Information:
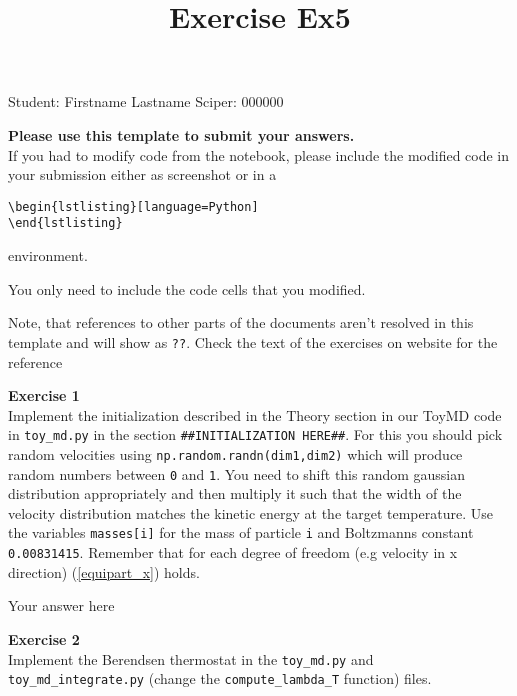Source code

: \documentclass{article}
\title{Exercise Ex5}
\begin{document}
\maketitle\maketitle

Student:  Firstname Lastname    Sciper: 000000

\begin{mdframed}
\textbf{Please use this template to submit your answers.}\\
If you had to modify code from the notebook, please include the modified code in your submission either as screenshot or in a

\begin{verbatim}
\begin{lstlisting}[language=Python]
\end{lstlisting}
\end{verbatim}

environment.

You only need to include the code cells that you modified.

Note, that references to other parts of the documents aren't resolved in this template and will show as \texttt{??}. Check the text of the exercises on website for the reference
\end{mdframed}

\begin{mdframed}
\textbf{Exercise 1}\\
Implement the initialization described in the Theory section in our ToyMD code in \texttt{toy\_md.py} in the section \texttt{\#\#INITIALIZATION HERE\#\#}. For this you should pick random velocities using \texttt{np.random.randn(dim1,dim2)} which will produce random numbers between \texttt{0} and \texttt{1}. You need to shift this random gaussian distribution appropriately and then multiply it such that the width of the velocity distribution matches the kinetic energy at the target temperature. Use the variables \texttt{masses[i]} for the mass of particle \texttt{i} and Boltzmanns constant \texttt{0.00831415}. Remember that for each degree of freedom (e.g velocity in x direction) (\ref{equipart_x}) holds.
\end{mdframed}

Your answer here

\begin{mdframed}
\textbf{Exercise 2}\\
Implement the Berendsen thermostat in the \texttt{toy\_md.py} and \texttt{toy\_md\_integrate.py} (change the \texttt{compute\_lambda\_T} function) files.
\end{mdframed}
\end{document}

Task details:
A single number is the whole answer: how many lines in the listing contain "template"?

Written answer:
2